Dataset excerpts:
-----

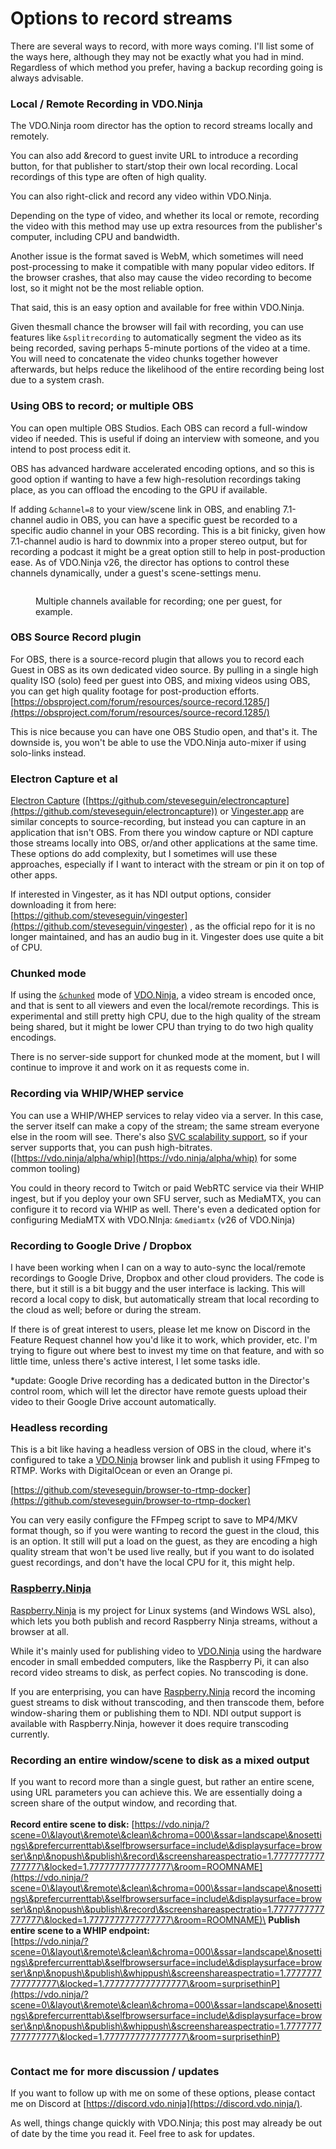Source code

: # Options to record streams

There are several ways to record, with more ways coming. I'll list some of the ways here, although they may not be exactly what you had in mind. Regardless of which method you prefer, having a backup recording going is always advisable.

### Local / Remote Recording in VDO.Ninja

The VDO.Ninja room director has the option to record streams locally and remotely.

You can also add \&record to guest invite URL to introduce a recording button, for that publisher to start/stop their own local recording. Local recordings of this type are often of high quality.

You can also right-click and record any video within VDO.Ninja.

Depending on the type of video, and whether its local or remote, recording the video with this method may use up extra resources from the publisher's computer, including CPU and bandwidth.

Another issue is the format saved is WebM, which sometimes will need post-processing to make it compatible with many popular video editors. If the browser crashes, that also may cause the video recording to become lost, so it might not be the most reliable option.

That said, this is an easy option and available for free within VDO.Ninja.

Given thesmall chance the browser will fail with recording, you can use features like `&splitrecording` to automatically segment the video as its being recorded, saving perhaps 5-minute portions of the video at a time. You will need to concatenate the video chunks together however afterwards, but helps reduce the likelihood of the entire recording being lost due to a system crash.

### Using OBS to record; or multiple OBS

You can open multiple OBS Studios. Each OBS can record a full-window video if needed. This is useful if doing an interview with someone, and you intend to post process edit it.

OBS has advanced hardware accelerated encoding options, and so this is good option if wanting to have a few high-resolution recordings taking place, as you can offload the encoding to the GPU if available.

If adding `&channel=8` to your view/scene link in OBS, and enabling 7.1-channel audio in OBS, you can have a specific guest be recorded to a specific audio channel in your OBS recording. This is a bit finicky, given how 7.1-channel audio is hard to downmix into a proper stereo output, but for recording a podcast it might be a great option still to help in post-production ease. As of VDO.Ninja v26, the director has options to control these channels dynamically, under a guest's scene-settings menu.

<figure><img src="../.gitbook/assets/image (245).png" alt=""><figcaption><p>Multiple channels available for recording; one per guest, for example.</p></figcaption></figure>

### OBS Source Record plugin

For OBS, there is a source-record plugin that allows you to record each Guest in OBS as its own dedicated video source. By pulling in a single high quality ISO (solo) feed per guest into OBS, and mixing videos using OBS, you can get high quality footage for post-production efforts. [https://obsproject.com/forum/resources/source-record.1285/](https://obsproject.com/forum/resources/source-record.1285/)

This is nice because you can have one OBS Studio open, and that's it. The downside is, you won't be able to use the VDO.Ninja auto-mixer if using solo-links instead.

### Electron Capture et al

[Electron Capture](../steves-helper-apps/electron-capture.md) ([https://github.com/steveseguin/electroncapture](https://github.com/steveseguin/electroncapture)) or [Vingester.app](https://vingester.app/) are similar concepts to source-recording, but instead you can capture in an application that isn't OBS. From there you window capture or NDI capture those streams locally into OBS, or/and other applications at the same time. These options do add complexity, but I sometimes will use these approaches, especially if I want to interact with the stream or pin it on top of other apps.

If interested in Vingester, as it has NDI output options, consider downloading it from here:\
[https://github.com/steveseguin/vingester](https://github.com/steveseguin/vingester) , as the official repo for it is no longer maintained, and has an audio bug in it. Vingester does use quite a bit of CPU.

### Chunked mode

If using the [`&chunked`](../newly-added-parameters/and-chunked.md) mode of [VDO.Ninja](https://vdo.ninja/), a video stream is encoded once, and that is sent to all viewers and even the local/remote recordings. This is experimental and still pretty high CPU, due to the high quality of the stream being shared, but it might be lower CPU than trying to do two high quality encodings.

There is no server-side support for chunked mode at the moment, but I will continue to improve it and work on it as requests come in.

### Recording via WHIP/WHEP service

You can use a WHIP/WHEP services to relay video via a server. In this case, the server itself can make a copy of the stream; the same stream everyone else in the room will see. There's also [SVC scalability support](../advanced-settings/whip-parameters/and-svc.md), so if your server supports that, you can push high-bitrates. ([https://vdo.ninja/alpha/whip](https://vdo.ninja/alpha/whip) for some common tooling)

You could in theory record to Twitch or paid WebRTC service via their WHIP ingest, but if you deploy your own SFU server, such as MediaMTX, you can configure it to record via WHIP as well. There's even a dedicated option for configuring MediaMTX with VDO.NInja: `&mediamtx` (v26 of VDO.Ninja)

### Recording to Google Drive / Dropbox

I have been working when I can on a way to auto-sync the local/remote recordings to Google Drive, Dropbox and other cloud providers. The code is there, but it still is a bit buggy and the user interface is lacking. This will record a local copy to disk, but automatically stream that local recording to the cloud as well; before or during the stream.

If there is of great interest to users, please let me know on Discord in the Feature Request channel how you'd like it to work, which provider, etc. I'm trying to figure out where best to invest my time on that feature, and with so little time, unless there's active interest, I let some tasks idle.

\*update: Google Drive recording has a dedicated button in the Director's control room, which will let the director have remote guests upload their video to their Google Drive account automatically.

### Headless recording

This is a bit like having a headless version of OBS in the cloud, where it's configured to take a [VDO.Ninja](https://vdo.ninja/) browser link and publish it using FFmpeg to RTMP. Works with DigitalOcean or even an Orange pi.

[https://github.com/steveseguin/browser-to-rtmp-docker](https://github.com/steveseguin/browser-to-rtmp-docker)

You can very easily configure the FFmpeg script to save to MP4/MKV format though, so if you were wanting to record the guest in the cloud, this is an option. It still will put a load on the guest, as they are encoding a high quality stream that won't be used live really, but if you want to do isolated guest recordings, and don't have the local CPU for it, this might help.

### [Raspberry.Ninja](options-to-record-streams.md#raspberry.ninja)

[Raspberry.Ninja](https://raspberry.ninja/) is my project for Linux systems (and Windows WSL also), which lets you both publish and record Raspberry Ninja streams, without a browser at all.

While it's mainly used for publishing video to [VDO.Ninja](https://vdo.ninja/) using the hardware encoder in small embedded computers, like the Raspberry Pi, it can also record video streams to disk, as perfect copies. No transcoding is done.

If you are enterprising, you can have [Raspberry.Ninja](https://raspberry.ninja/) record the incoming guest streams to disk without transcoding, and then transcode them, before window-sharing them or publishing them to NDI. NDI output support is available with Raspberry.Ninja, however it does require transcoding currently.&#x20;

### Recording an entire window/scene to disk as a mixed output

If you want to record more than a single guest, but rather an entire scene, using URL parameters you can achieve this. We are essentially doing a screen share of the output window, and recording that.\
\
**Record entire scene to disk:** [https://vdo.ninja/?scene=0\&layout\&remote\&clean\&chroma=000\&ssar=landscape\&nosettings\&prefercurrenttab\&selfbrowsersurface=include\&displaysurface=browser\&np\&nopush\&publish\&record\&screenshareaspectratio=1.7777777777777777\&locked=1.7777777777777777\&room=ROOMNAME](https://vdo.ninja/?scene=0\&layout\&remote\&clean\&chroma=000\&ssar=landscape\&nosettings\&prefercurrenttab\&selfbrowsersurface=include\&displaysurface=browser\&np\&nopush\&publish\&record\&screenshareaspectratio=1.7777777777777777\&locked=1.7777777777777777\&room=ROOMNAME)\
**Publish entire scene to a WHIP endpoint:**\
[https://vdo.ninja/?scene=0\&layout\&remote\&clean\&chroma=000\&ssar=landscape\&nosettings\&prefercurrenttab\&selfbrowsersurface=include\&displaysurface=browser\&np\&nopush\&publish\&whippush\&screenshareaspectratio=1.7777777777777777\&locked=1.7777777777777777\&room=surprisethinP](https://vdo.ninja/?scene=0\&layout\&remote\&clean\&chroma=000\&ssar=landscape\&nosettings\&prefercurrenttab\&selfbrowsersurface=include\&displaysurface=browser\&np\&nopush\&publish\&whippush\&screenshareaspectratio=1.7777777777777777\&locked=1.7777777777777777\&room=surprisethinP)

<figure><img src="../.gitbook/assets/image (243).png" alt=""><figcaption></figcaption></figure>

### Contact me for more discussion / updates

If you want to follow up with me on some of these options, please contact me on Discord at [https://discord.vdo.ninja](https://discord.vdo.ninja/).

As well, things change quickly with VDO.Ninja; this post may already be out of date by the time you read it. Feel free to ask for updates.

-----

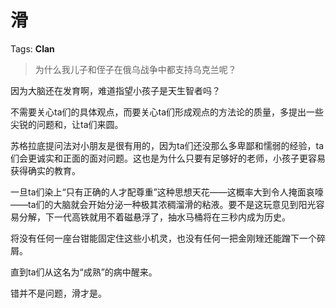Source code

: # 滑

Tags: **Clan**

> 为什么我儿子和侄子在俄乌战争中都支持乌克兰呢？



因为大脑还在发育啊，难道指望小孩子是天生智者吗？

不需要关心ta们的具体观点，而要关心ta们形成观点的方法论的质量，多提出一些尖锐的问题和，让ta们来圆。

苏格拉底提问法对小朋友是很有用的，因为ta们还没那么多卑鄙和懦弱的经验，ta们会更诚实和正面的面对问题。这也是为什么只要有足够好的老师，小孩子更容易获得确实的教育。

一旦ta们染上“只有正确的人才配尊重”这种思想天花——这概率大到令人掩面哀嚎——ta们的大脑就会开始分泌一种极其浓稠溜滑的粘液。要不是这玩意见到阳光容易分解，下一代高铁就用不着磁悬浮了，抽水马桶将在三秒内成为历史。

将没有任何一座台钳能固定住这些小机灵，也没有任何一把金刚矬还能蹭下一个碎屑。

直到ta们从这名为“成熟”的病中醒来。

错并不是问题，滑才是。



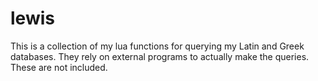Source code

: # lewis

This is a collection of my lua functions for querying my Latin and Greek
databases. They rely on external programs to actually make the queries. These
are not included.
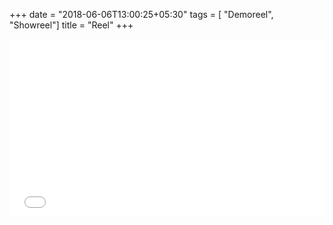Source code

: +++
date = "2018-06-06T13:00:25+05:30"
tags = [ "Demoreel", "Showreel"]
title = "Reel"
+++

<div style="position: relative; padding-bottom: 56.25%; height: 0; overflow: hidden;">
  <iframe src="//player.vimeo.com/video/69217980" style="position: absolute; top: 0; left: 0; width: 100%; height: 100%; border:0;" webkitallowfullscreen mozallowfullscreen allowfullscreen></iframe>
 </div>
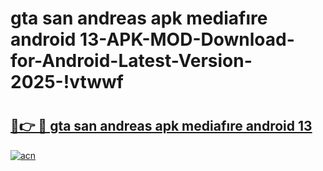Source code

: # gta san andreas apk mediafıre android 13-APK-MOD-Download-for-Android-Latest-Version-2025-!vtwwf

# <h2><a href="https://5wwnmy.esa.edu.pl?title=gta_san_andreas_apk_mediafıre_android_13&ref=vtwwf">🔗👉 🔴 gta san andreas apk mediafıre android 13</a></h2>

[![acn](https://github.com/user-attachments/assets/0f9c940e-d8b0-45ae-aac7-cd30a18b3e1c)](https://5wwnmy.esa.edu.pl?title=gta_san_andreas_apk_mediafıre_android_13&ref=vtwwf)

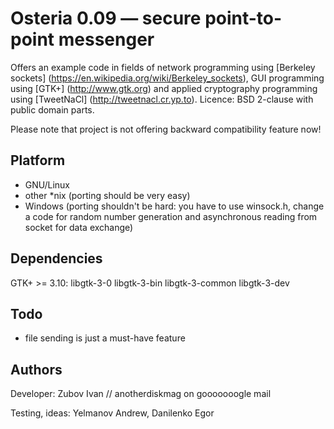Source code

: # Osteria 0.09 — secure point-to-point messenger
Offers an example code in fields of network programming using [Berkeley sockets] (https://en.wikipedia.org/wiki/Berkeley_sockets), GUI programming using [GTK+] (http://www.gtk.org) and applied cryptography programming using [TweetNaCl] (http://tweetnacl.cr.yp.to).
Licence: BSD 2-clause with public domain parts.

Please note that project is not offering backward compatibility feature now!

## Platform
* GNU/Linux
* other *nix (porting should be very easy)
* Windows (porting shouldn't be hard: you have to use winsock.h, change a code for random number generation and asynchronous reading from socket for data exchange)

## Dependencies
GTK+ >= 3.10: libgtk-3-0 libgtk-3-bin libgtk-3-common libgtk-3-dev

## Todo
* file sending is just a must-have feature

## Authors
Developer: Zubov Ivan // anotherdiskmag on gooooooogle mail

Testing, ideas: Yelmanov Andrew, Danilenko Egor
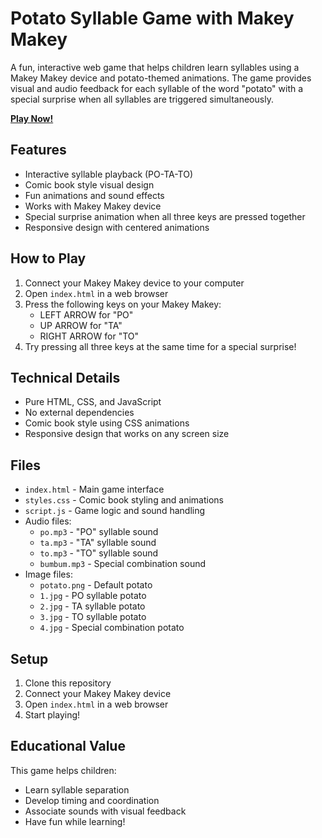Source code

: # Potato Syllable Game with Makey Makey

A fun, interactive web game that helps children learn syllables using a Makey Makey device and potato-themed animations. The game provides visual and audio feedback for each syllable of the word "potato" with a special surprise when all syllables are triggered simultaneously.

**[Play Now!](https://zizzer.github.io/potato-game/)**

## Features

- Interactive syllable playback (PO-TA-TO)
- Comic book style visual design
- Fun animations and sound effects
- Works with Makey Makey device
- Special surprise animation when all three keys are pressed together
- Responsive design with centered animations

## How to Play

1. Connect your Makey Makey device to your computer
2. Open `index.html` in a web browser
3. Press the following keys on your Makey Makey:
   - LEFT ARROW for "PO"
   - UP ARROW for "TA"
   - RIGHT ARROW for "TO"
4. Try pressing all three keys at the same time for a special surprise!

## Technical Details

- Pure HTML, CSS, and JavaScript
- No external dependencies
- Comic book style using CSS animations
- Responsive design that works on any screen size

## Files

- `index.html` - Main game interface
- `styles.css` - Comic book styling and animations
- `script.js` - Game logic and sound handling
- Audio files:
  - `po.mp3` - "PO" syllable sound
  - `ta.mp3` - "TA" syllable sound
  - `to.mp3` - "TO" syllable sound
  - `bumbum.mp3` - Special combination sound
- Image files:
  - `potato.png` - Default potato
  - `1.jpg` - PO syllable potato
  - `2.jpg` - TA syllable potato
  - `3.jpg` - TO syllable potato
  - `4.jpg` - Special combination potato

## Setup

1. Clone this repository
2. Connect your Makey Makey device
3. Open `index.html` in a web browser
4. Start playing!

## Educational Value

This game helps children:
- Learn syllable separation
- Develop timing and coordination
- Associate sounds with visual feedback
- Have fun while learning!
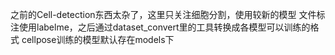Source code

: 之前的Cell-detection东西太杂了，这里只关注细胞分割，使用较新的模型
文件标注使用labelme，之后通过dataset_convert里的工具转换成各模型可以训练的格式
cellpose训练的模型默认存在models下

-----

WORK REQUIRED =
From the entries, report each line that includes the word "children".

THE ANSWER =
A fun, interactive web game that helps children learn syllables using a Makey Makey device and potato-themed animations. The game provides visual and audio feedback for each syllable of the word "potato" with a special surprise when all syllables are triggered simultaneously.
This game helps children:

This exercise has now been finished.